The redundancy revelations have led to Reg readers at Dell voicing their concerns about the company's new status as a private company and the lack of information they're getting. One comment from a Dell worker in Asia Pacific Japan read:

In APJ no one knows what the new org is or what is happening to their roles. We are all guessing or we can try for VR (Voluntary Redundancy) and get refused then managed out (it's a manager's call).

Our roles are just pressure to work days nights [and] holidays and commit ANYTHING to get purchase orders. Too burned out [and] overworked to think.

While an ex-Dell salesperson revealed:

Speaking with a friend high up in Dell management on the storage side on Tuesday (office of the CTO level), he shared that they are literally spending their days crawling out from under email and picking which teams to fire next. This is not the 'Big one lump' type layoff mentioned in your article – they are [terminating] several teams every week, and the statement was that as 'Sales continue to shrink and we are trying to roll off fast enough to balance it out'.

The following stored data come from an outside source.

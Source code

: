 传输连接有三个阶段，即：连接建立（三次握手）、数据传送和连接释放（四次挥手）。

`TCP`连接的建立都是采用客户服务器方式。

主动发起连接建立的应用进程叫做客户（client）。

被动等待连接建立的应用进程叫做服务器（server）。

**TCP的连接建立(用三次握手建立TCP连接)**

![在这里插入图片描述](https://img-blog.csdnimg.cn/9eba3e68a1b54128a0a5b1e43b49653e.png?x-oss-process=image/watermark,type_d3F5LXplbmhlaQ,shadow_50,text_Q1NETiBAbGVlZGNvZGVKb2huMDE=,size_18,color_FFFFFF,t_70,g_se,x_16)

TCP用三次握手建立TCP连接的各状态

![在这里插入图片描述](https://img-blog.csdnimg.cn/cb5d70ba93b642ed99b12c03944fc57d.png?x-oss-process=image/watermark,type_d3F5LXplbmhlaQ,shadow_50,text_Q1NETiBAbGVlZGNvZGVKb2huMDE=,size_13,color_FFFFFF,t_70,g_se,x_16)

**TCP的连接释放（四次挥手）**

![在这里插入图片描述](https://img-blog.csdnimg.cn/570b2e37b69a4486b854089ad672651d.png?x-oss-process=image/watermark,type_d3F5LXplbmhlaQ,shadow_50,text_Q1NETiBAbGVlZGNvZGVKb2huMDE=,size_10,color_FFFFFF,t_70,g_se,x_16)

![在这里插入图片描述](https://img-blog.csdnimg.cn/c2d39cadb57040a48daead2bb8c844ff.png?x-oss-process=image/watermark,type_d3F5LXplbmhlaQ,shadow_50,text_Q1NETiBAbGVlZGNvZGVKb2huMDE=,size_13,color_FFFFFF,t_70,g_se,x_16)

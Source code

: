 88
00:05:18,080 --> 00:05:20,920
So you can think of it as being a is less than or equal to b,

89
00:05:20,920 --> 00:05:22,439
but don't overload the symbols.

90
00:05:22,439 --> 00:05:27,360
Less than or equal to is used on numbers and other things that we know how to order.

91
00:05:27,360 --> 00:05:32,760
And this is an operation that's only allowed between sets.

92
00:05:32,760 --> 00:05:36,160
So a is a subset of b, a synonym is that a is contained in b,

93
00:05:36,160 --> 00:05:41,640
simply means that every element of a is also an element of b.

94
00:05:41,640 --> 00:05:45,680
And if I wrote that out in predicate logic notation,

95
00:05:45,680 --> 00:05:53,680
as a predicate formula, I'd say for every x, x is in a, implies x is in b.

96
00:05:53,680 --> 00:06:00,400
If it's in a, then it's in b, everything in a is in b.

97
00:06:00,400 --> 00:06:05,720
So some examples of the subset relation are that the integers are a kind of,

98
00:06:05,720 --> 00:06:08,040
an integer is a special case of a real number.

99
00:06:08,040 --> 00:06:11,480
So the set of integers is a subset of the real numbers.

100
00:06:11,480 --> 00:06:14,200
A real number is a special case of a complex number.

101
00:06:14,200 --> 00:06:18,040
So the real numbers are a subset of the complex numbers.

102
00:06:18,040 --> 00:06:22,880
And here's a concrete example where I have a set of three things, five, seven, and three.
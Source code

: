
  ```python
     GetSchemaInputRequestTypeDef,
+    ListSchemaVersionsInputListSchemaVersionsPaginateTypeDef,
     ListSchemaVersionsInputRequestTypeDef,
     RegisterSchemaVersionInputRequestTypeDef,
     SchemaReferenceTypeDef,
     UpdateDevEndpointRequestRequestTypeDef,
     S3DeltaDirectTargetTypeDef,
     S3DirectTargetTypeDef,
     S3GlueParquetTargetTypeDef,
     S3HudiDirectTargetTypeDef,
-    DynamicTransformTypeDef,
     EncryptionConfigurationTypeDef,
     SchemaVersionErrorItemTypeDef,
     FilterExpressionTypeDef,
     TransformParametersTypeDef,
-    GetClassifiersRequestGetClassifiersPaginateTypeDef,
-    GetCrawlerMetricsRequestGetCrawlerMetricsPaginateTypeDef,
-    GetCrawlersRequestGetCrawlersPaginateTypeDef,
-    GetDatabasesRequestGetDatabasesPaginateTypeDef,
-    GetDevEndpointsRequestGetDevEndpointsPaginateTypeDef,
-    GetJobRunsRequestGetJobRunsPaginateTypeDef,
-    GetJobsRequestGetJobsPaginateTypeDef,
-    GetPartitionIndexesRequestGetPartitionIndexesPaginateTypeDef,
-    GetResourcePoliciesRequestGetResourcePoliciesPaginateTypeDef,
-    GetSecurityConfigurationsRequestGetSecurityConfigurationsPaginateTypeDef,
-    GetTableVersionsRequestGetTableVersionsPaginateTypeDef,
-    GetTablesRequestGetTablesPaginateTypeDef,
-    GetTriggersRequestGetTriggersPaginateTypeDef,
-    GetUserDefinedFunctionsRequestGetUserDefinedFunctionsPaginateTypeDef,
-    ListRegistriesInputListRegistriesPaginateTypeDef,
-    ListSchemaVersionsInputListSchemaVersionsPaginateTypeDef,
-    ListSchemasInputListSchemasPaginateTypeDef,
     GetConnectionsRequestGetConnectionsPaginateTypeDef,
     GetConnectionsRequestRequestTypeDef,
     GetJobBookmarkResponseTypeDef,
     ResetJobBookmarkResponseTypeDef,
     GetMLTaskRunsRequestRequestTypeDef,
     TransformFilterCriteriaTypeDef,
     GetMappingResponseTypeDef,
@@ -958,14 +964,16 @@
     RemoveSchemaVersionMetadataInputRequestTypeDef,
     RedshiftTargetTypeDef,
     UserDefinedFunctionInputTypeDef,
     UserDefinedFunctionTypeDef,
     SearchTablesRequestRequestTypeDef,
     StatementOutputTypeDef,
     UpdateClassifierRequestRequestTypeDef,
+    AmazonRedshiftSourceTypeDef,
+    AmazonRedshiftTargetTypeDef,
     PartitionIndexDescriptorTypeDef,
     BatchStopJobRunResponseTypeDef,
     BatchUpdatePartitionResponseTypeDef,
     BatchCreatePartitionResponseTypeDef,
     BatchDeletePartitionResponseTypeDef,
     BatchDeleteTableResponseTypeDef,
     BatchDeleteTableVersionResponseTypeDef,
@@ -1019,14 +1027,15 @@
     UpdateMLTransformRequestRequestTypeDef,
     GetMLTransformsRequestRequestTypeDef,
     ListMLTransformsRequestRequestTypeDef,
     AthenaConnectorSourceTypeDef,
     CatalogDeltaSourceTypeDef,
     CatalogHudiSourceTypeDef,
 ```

Morale is to the point that when my friend calls his direct report[s], the first question is 'Is this it? Are you calling to fire me?'

The news just gets worse and worse for Dell staffers, with more than 9,000 set to leave the firm.

Meanwhile, a former Oracle sales manager is suing the firm for discriminatory practices against employees of other nationalities. Ian Spandow said that he was sacked from the database giant because he wanted to offer a potential promotion prospect from India a higher wage.

He claimed in a filing that he applied for approval to transfer an employee with seven years' experience from India to California and wanted to offer him the same wage he would have given a white worker for the same position. He alleges that the management refused his request and ordered him to offer the Indian employee a much lower salary, despite having authorised him a few weeks before to offer a high pay packet to two other white workers for identical positions.

He told his supervisor in an email:

[Employee] is a seven year Oracle professional who has already been in my team. He knows everyone on the team, and will of course, know what they earn within days of arriving… I can't, in good conscience even mention $50k to him. It would be nothing short of discriminating against him based on his ethnicity/country of origin…

He said he was told to stop asking about it and when he escalated his concerns to the sales director, he was told the salary would be "good money for an Indian". Spandow said he was summarily terminated a few weeks later.

And in the UK, the Ministry of Defence's implementation of a computer system for recruitment has reportedly had a lot more than the "teething problems" the government mentioned in December. According to The Times, the project has actually wasted around £15.5m and concerns were being expressed about the entire plan, including poor project management and delays that spun out of control.

Defence Secretary Philip Hammond is apparently now trying to figure out whether to spend another £50m for new tech to fix the system, which likely won't be going live until 2015. An MoD spokeswoman told The Reg:

In December last year we acknowledged a number of problems with the Army and Capita recruitment partnership. Ministers have gripped these problems and put in place a number of fixes to correct the issues that had emerged.

As we have previously said, in the medium-term, we are building a new IT platform that will be ready early next year and in the short-term we are introducing work-arounds and mitigation measures to the old IT platform to simplify the application process.

With an improved Army recruitment website, streamlined medicals and an increase in the number of recruiting staff, recruits should see a much improved experience at the end of this month.

On the £50m, she said the ministry "wouldn't comment on the figures from a leaked document" ®.